I won't reiterate what has been so well elaborated by Dr. Simka and Dr. Zamboni, but I'll try to bring you a perspective on where we are in Canada.
The essence of the problem is an assumption that venous abnormalities to drainage from the brain circulation cause venous hypertension, causing, if you will, dilatation and leakage of fluid and red cells into the brain matter, causing inflammatory reaction—possibly an immune reaction—and that this may be associated with MS. This has been very well described, as you've heard, by two excellent reporters.
I guess the issue for Canada is, where do we go in Canada to test the hypothesis? As you're probably aware, the MS Society has spent $700,000 in funding for studies that are essentially evaluating not the hypothesis of whether or not these lesions and the treatment thereof can improve the MS symptoms; rather, we're spending $700,000 in evaluating the techniques that have been described on how to evaluate stenoses and how the frequency of stenoses in MS patients compare with the frequency of stenoses and venous abnormalities in the normal population.
I put to you that this is very interesting and will give us some interesting academic information, but I'm not really sure that it is relevant to the issue at hand. If one wants to test my hypothesis of a new drug being efficacious in the treatment of a disease disorder, one has to put that medication into the patient and test it compared to a normal cohort that may receive placebo.
In this particular case, I personally know that not everybody with venous outflow obstructions has MS. Probably, if one looks at a general population of normal individuals, there will be significant venous abnormalities found.

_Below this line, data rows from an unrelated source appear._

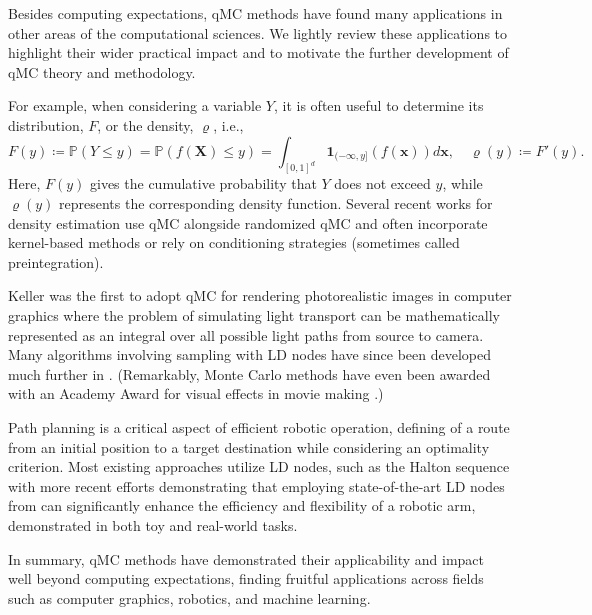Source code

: \documentclass{svproc}
\newcounter{algorithm}%
\begin{document}
Besides computing expectations, qMC methods have found many applications in other areas of the computational sciences. We lightly review these applications to highlight their wider practical impact and to motivate the further development of qMC theory and methodology.

For example, when considering a variable $Y$, it is often useful to determine its distribution, $F$, or the density, $\varrho$, i.e., 
\[
F(y) \coloneqq \mathbb{P}(Y\leq y)=\mathbb{P}(f(\mathbf{X})\leq y)=\int_{[0,1]^d} \mathbf{1}_{(-\infty,y]}(f(\mathbf{x}))d\mathbf{x}, \quad \varrho(y)\coloneqq F'(y).
\]
Here, $F(y)$ gives the cumulative probability that $Y$ does not exceed $y$, while $\varrho(y)$ represents the corresponding density function. Several recent works for density estimation use qMC \cite{LEcPuc20a,LEcuyer2022b,GilKuoSlo23a} alongside randomized qMC \cite{AbdEtal21a} and often incorporate kernel-based methods or rely on conditioning strategies (sometimes called preintegration).

Keller \cite{kell95} was the first to adopt qMC for rendering photorealistic images in computer graphics where the problem of simulating light transport can be mathematically represented as an integral over all possible light paths from source to camera. Many algorithms involving sampling with LD nodes have since been developed much further in \cite{kellprem12,shired08,Keller2013a,kolkel00,kell96,kell95}. (Remarkably, Monte Carlo methods have even been awarded with an Academy Award for visual effects in movie making \cite{veachthesis,oscars}.)

Path planning is a critical aspect of efficient robotic operation, defining of a route from an initial position to a target destination while considering an optimality criterion. Most existing approaches utilize LD nodes, such as the Halton sequence \cite{veldel14,zhong24} with more recent efforts \cite{chahine24} demonstrating that employing state-of-the-art LD nodes from \cite{ruschkirk24} can significantly enhance the efficiency and flexibility of a robotic arm, demonstrated in both toy and real-world tasks.

In summary, qMC methods have demonstrated their applicability and impact well beyond computing expectations, finding fruitful applications across fields such as computer graphics, robotics, and machine learning.




\end{document}
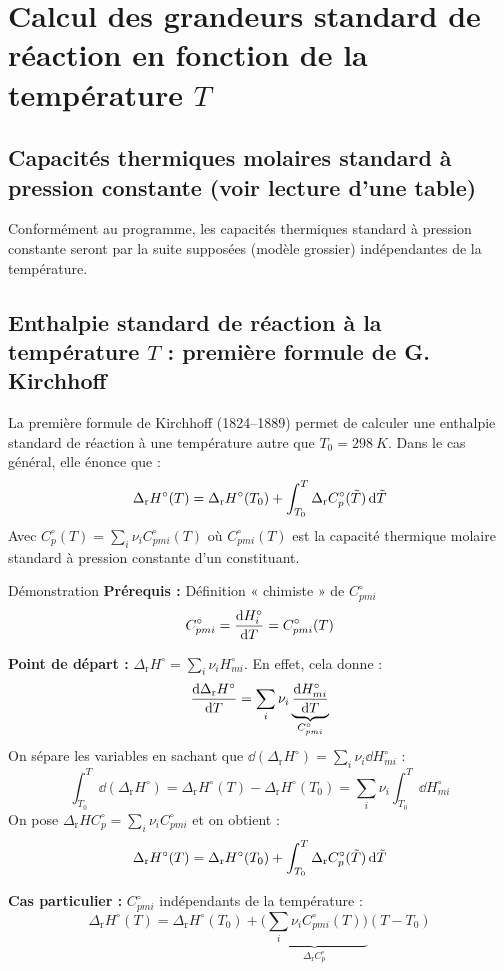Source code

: \documentclass{article}
\newcommand{\Dr}{\Delta_{\mathrm{r}}}
\begin{document}
\section{Calcul des grandeurs standard de réaction en fonction de la température $T$}
\subsection{Capacités thermiques molaires standard à pression constante (voir lecture d’une table)}
Conformément au programme, les capacités thermiques standard à pression constante seront par la suite supposées (modèle grossier) indépendantes de la température.

\subsection{Enthalpie standard de réaction à la température $T$ : première formule de G. Kirchhoff}
La première formule de Kirchhoff (1824--1889) permet de calculer une enthalpie standard de réaction à une température autre que $T_0= \SI{298}{K}$. Dans le cas général, elle énonce que :
\begin{equation*}
    \Dr H^\circ (T) =\Dr H^\circ (T_0) + \int_{T_0}^T \Dr C_p^\circ (\Tilde{T})\dd{\Tilde{T}}
\end{equation*}
Avec $C_p^\circ (T)=\sum_i\nu_i C_{pmi}^\circ(T)$ où $C_{pmi}^\circ(T)$ est la capacité thermique molaire standard à pression constante d'un constituant.
\begin{tableau}
    Démonstration
    \tcbline
    \textbf{Prérequis :} Définition « chimiste » de $C_{pmi}^\circ$
    $$C_{pmi}^\circ = \dv{H_i^\circ}{T} = C_{pmi}^\circ(T)$$
    
    \textbf{Point de départ :} $\Dr H^\circ = \sum_i\nu_i H_{mi}^\circ$. En effet, cela donne :
    $$\dv{\Dr H^\circ}{T} = \sum_i \nu_i \underbrace{\dv{H_{mi}^\circ}{T}}_{C_{pmi}^\circ}$$
    On sépare les variables en sachant que $\dd(\Dr H^\circ) = \sum_i \nu_i \dd{H_{mi}^\circ}$ :
    $$\int_{T_0}^T \dd(\Dr H^\circ) = \Dr H^\circ(T) - \Dr H^\circ(T_0) = \sum_i\nu_i \int_{T_0}^T \dd{H_{mi}^\circ} $$
    On pose $\Dr HC_p^\circ = \sum_i \nu_i C_{pmi}^\circ$ et on obtient :
    $$\Dr H^\circ (T) =\Dr H^\circ (T_0) + \int_{T_0}^T \Dr C_p^\circ (\Tilde{T})\dd{\Tilde{T}}$$
    
    \textbf{Cas particulier :} $C_{pmi}^\circ$ indépendants de la température :
    $$\Dr H^\circ (T) =\Dr H^\circ (T_0) + \underbrace{\bigg(\sum_i\nu_i C_{pmi}^\circ(T)\bigg)}_{\Dr C_p^\circ}(T-T_0)$$
\end{tableau}
\end{document}

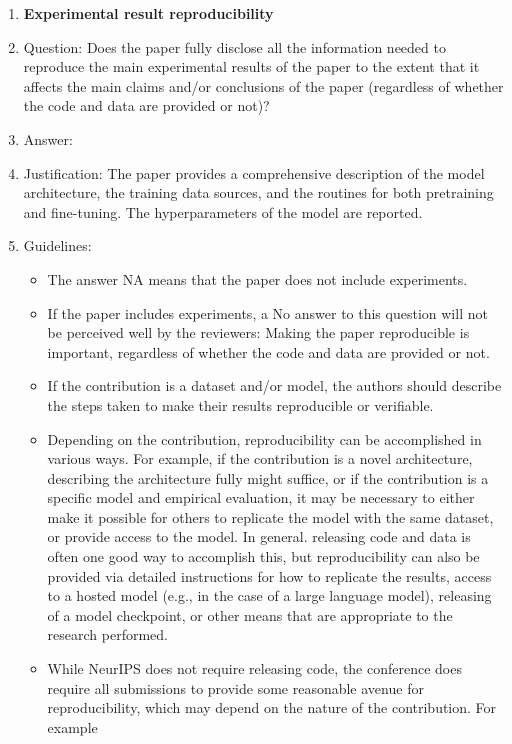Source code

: \documentclass{article}
\begin{document}
\begin{enumerate}
    \item {\bf Experimental result reproducibility}
    \item[] Question: Does the paper fully disclose all the information needed to reproduce the main experimental results of the paper to the extent that it affects the main claims and/or conclusions of the paper (regardless of whether the code and data are provided or not)?
    \item[] Answer: \answerYes{} %
    \item[] Justification: The paper provides a comprehensive description of the model architecture, the training data sources, and the routines for both pretraining and fine-tuning. The hyperparameters of the model are reported.
    \item[] Guidelines:
    \begin{itemize}
        \item The answer NA means that the paper does not include experiments.
        \item If the paper includes experiments, a No answer to this question will not be perceived well by the reviewers: Making the paper reproducible is important, regardless of whether the code and data are provided or not.
        \item If the contribution is a dataset and/or model, the authors should describe the steps taken to make their results reproducible or verifiable. 
        \item Depending on the contribution, reproducibility can be accomplished in various ways. For example, if the contribution is a novel architecture, describing the architecture fully might suffice, or if the contribution is a specific model and empirical evaluation, it may be necessary to either make it possible for others to replicate the model with the same dataset, or provide access to the model. In general. releasing code and data is often one good way to accomplish this, but reproducibility can also be provided via detailed instructions for how to replicate the results, access to a hosted model (e.g., in the case of a large language model), releasing of a model checkpoint, or other means that are appropriate to the research performed.
        \item While NeurIPS does not require releasing code, the conference does require all submissions to provide some reasonable avenue for reproducibility, which may depend on the nature of the contribution. For example
        \begin{enumerate}

\end{enumerate}
\end{itemize}
\end{enumerate}
\end{document}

We know from the surgery that we do for cancer that we resect the jugular vein not infrequently when we're doing neck dissections. We also know that when we do carotid surgery, we not infrequently ligate venous outflow from the brain and from the face. None of these people develop complications of MS. So probably there is significant venous abnormality noted in the normal population.
That doesn't preclude the notion that in these particular patients who may have some underlying tendency to neurological disorders, their pathology and the venous disease may be correlated with neurological damage.
A case in point here would be in venous disorders of the lower extremity. I've been practising vascular surgery for the last 30 years and routinely, through Doppler ultrasound, I evaluate people with venous insufficiency, both of the deep and the superficial venous system. Infrequently, some of those patients will develop what we call the “postphlebitic leg”, with ulcerations and hemosiderin deposits, which reflects what Dr. Zamboni was talking about: the iron deposits noted in the brain of MS patients.
But the point is that not all patients with venous insufficiency develop these complications, so there's obviously a predisposition in some patients to develop iron deposits that could lead to inflammation and the immune response known to be involved in MS patients.
From the point of view of Canada, we obviously don't have a lot of experience in the treatment of the venous blockages that have been identified in patients with MS. We've done a few anecdotal cases—I haven't, but friends of mine have—that are reporting, again, anecdotal improvement in the symptomotology.
But the question begs to be asked that if we are going to evaluate the notion, the hypothesis, that CCSVI and its treatment is related to and can benefit patients with MS, I think we have to do a proper, randomized, blinded, and controlled study to test the hypothesis, and not do what the MS Society in Canada is proposing or has funded, which is really to fund the best means of investigating venous abnormalities and how the MS population and the normal population relate to one another in the frequency of this disease process.